The 60-day public comment period for the newly proposed waters of the United States, or WOTUS, rule launched Thursday with the EPA and U.S. Army Corps of Engineers publishing the rule in the Federal Register.
The new rule moves forward while the 2015 rule under the Obama administration remains in legal limbo and essentially in effect in 22 states.
EPA and the Army Corps are on track to finalize the new rule by September, which is likely to trigger a new round of legal challenges.
The publication of the new rule already has drawn praise and outrage from a number of interest groups. The public comment period closes April 15.

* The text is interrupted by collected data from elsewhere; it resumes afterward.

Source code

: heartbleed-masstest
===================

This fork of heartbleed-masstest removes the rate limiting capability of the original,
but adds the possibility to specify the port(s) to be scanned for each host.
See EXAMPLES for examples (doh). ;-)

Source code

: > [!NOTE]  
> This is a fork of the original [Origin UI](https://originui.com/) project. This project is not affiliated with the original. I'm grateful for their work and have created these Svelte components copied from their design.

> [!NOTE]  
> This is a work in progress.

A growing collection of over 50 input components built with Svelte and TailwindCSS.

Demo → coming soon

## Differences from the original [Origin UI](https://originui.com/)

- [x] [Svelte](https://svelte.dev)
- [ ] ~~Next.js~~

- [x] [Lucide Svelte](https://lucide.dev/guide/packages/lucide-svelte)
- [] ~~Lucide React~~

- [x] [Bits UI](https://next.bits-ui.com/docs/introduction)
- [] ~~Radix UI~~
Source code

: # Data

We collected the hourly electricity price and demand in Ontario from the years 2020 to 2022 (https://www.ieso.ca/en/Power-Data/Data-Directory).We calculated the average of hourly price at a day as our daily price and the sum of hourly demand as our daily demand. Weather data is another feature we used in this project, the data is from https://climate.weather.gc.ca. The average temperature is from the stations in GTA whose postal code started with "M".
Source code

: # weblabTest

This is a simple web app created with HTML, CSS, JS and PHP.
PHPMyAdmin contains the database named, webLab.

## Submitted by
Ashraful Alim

In a statement to DTN, American Farm Bureau Federation President Zippy Duvall said the group supports the proposal.
“Today’s release of a new draft Clean Water Rule is a major step toward fair and understandable water regulation on America’s farms and ranches and other working lands,” Duvall said. “We haven’t yet examined every word of today’s proposal, but even a quick look shows many of the previous rule’s worst problems are on their way out.”
Agriculture and other industry groups raised concerns that the 2015 rule expanded federal jurisdiction of water and land, leading to a series of lawsuits.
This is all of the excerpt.